▸ **Data excerpts**
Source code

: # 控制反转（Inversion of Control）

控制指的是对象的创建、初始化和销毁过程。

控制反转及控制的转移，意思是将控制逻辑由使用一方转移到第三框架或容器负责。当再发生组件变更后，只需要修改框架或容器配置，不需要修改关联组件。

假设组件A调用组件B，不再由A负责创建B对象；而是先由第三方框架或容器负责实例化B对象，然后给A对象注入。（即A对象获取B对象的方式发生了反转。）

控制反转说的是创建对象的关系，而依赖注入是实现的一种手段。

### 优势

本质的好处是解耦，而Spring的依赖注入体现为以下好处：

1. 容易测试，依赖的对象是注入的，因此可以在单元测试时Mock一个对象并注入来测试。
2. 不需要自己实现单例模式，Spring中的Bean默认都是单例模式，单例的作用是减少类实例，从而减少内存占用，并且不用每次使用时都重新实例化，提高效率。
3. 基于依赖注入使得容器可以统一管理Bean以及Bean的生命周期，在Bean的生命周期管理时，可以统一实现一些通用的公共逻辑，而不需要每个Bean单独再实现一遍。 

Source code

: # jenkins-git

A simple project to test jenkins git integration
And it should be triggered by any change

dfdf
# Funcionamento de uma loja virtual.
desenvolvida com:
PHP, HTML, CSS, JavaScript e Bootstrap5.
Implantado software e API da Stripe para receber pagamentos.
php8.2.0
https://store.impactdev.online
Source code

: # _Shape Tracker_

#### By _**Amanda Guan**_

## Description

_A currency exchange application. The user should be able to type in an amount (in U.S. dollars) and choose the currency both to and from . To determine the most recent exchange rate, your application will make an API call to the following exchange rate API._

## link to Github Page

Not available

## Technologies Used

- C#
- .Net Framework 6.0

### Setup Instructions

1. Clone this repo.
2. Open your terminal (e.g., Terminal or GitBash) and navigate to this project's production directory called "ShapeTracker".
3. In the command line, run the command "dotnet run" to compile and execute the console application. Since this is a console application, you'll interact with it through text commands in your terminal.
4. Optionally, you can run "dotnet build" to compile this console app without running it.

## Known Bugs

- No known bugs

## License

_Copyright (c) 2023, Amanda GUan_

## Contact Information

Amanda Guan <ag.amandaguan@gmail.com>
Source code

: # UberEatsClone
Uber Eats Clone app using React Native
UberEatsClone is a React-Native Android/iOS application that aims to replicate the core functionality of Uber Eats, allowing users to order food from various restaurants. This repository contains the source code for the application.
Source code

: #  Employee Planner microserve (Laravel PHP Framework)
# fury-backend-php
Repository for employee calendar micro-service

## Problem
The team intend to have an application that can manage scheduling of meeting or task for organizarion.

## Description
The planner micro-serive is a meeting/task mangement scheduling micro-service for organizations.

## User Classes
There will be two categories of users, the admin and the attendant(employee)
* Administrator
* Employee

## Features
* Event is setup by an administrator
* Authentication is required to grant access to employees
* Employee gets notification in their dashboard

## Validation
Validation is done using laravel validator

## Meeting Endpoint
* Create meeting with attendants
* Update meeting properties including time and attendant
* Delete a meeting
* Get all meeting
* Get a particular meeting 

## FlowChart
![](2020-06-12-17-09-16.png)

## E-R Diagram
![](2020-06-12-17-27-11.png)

▸ **How to complete this task**
Across these entries, count each line where the string "Native" shows up. Give only the count.

▸ **Answer to this problem**
2